In Australia, almost 1.3 million tonnes of glass packaging are consumed each year. Glass is, without a doubt, one of the most popular types of packaging, and it also has a very long life cycle. Glass takes one million years to break down naturally in the environment, and it can take even longer if it’s stuck in a landfill. Glass, on the other hand, is a highly recyclable material. Many varieties of glass may be recycled and treated indefinitely, making it ready for reuse.

Here’s what you need to know about reusing glass, disposing it and what happens afterwards.

Glass reuse

Firstly, the best thing to do to reduce the environmental impact that disposed glass can have is to not dispose of glass waste in the first place. Instead, try to find a way to repurpose it. Empty glass jars are often great for storing food, homemade cleaning products, small items and even make great flower vases.

Recycling glass

Glass cannot be recycled in its whole. Glass jars and bottles are the only items that can be placed in the mixed recycling containers or kerbside recycling bins. Because drinking glasses, glass windowpanes, and oven-proof glass have a different melting temperature than glass bottles and jars, they cannot be recycled. Mirrors, lightbulbs, and light tubes are also prohibited from being placed in mixed recycling containers or kerbside recycling bins. Each state and territory has its own set of acceptance criteria, so be sure you know which types of glass can and cannot be collected for recycling in your state or territory, as well as your local council’s rules and regulations.

How is glass recycled?

After glass is collected for recycling from homes, businesses and recycling centres, it will be transported to a materials recycling facility, where it will go through a range or processes to get it reusable. First, the different types of glass are sorted by colour, and the separated glass is crushed. Then comes a process which removes any metals and small contaminants from the crushed glass. The glass is then further crushed and is melted down. Finally, the glass is poured into moulds to become new bottles and jars to be reused.

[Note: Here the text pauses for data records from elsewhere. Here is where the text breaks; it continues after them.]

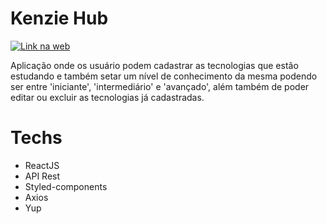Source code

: # Kenzie Hub

<a href="https://react-entrega-s2-kenzie-hub-leonardomarchioro.vercel.app/" alt="link site">
  
![Link na web](https://img.shields.io/badge/web-ff577f?style=for-the-badge&logo=web&logoColor=black)
  
</a>

<p>
  Aplicação onde os usuário podem cadastrar as tecnologias que estão estudando e também setar um nível de conhecimento da mesma podendo ser entre 'iniciante', 'intermediário' e 'avançado', além também de poder editar ou excluir as tecnologias já cadastradas.
</p>

# Techs

- ReactJS
- API Rest
- Styled-components
- Axios
- Yup
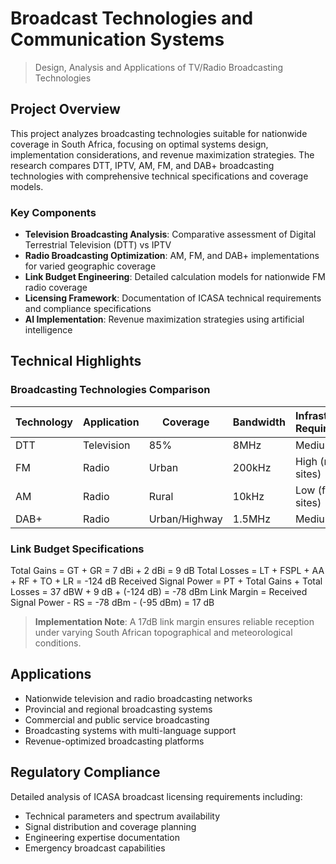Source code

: # Broadcast Technologies and Communication Systems
> Design, Analysis and Applications of TV/Radio Broadcasting Technologies

## Project Overview
This project analyzes broadcasting technologies suitable for nationwide coverage in South Africa, focusing on optimal systems design, implementation considerations, and revenue maximization strategies. The research compares DTT, IPTV, AM, FM, and DAB+ broadcasting technologies with comprehensive technical specifications and coverage models.

### Key Components
* **Television Broadcasting Analysis**: Comparative assessment of Digital Terrestrial Television (DTT) vs IPTV
* **Radio Broadcasting Optimization**: AM, FM, and DAB+ implementations for varied geographic coverage
* **Link Budget Engineering**: Detailed calculation models for nationwide FM radio coverage
* **Licensing Framework**: Documentation of ICASA technical requirements and compliance specifications
* **AI Implementation**: Revenue maximization strategies using artificial intelligence

## Technical Highlights

### Broadcasting Technologies Comparison
| Technology | Application | Coverage | Bandwidth | Infrastructure Requirements |
|------------|-------------|----------|-----------|----------------------------|
| DTT        | Television  | 85%      | 8MHz      | Medium                     |
| FM         | Radio       | Urban    | 200kHz    | High (multiple sites)      |
| AM         | Radio       | Rural    | 10kHz     | Low (fewer sites)          |
| DAB+       | Radio       | Urban/Highway | 1.5MHz | Medium                   |

### Link Budget Specifications
Total Gains = GT + GR = 7 dBi + 2 dBi = 9 dB
Total Losses = LT + FSPL + AA + RF + TO + LR = -124 dB
Received Signal Power = PT + Total Gains + Total Losses = 37 dBW + 9 dB + (-124 dB) = -78 dBm
Link Margin = Received Signal Power - RS = -78 dBm - (-95 dBm) = 17 dB

> **Implementation Note**: A 17dB link margin ensures reliable reception under varying South African topographical and meteorological conditions.

## Applications
- Nationwide television and radio broadcasting networks
- Provincial and regional broadcasting systems
- Commercial and public service broadcasting
- Broadcasting systems with multi-language support
- Revenue-optimized broadcasting platforms

## Regulatory Compliance
Detailed analysis of ICASA broadcast licensing requirements including:
- Technical parameters and spectrum availability
- Signal distribution and coverage planning
- Engineering expertise documentation
- Emergency broadcast capabilities
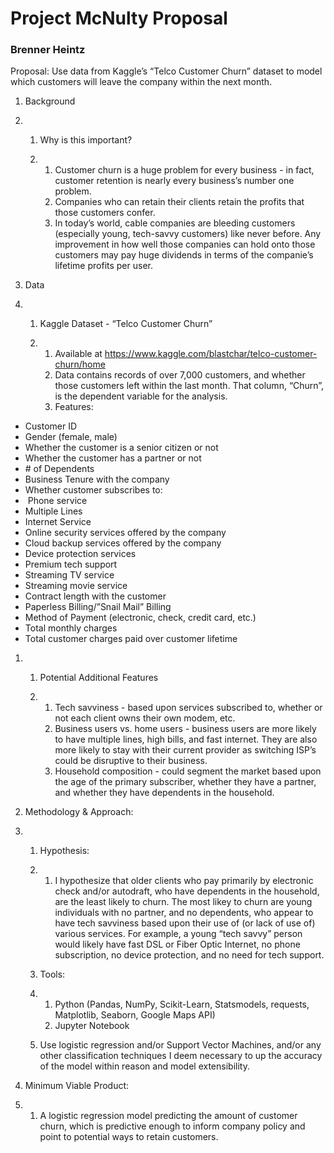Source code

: # Project McNulty Proposal

### Brenner Heintz

Proposal: Use data from Kaggle’s “Telco Customer Churn” dataset to model which customers will leave the company within the next month.

1. Background

2. 1. Why is this important?

   2. 1. Customer churn is a huge problem for every business - in fact, customer retention is nearly every business’s number one problem.
      2. Companies who can retain their clients retain the profits that those customers confer.
      3. In today’s world, cable companies are bleeding customers (especially young, tech-savvy customers) like never before. Any improvement in how well those companies can hold onto those customers may pay huge dividends in terms of the companie’s lifetime profits per user.

3. Data

4. 1. Kaggle Dataset - “Telco Customer Churn”

   2. 1. Available at <https://www.kaggle.com/blastchar/telco-customer-churn/home>
      2. Data contains records of over 7,000 customers, and whether those customers left within the last month. That column, “Churn”, is the dependent variable for the analysis.
      3. Features:

- Customer ID
- Gender (female, male)
- Whether the customer is a senior citizen or not
- Whether the customer has a partner or not
- \# of Dependents
- Business Tenure with the company
- Whether customer subscribes to:
- ​	Phone service
- Multiple Lines
- Internet Service
- Online security services offered by the company
- Cloud backup services offered by the company
- Device protection services
- Premium tech support
- Streaming TV service
- Streaming movie service
- Contract length with the customer
- Paperless Billing/”Snail Mail” Billing
- Method of Payment (electronic, check, credit card, etc.)
- Total monthly charges
- Total customer charges paid over customer lifetime

1. 1. Potential Additional Features

   2. 1. Tech savviness - based upon services subscribed to, whether or not each client owns their own modem, etc.
      2. Business users vs. home users - business users are more likely to have multiple lines, high bills, and fast internet. They are also more likely to stay with their current provider as switching ISP’s could be disruptive to their business.
      3. Household composition - could segment the market based upon the age of the primary subscriber, whether they have a partner, and whether they have dependents in the household.

2. Methodology & Approach:

3. 1. Hypothesis:

   2. 1. I hypothesize that older clients who pay primarily by electronic check and/or autodraft, who have dependents in the household, are the least likely to churn. The most likey to churn are young individuals with no partner, and no dependents, who appear to have tech savviness based upon their use of (or lack of use of) various services. For example, a young “tech savvy” person would likely have fast DSL or Fiber Optic Internet, no phone subscription, no device protection, and no need for tech support.

   3. Tools:

   4. 1. Python (Pandas, NumPy, Scikit-Learn, Statsmodels, requests, Matplotlib, Seaborn, Google Maps API)
      2. Jupyter Notebook

   5. Use logistic regression and/or Support Vector Machines, and/or any other classification techniques I deem necessary to up the accuracy of the model within reason and model extensibility.

4. Minimum Viable Product:

5. 1. A logistic regression model predicting the amount of customer churn, which is predictive enough to inform company policy and point to potential ways to retain customers.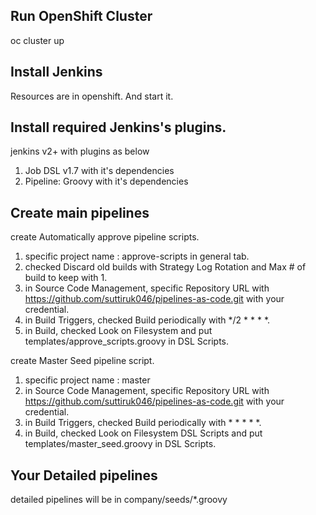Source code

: ## Run OpenShift Cluster
oc cluster up

## Install Jenkins 
Resources are in openshift.
And start it.

## Install required Jenkins's plugins.
jenkins v2+ with plugins as below
1. Job DSL v1.7 with it's dependencies
2. Pipeline: Groovy with it's dependencies

## Create main pipelines
create Automatically approve pipeline scripts.
1. specific project name : approve-scripts in general tab.
2. checked Discard old builds with Strategy Log Rotation and Max # of build to keep with 1.
3. in Source Code Management, specific Repository URL with https://github.com/suttiruk046/pipelines-as-code.git with your credential.
4. in Build Triggers, checked Build periodically with */2 * * * *.
5. in Build, checked Look on Filesystem and put templates/approve_scripts.groovy in DSL Scripts.

create Master Seed pipeline script.
1. specific project name : master
2. in Source Code Management, specific Repository URL with https://github.com/suttiruk046/pipelines-as-code.git with your credential.
3. in Build Triggers, checked Build periodically with * * * * *.
4. in Build, checked Look on Filesystem DSL Scripts and put templates/master_seed.groovy in DSL Scripts.

## Your Detailed pipelines 
detailed pipelines will be in company/seeds/*.groovy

This procedure can go on indefinitely without affecting the quality, purity, or durability of the glass. Furthermore, recycling glass consumes far less energy than melting raw materials to create new jars and bottles.

When recycled glass is used in the creation of these products, it uses far fewer resources and consumes far less energy. Both of these characteristics will result in fewer manufacturing carbon emissions. By ensuring that your glass jars and bottles are correctly recycled, you may reduce your potential environmental effect by lowering carbon emissions and minimising the amount of glass that ends up in landfills.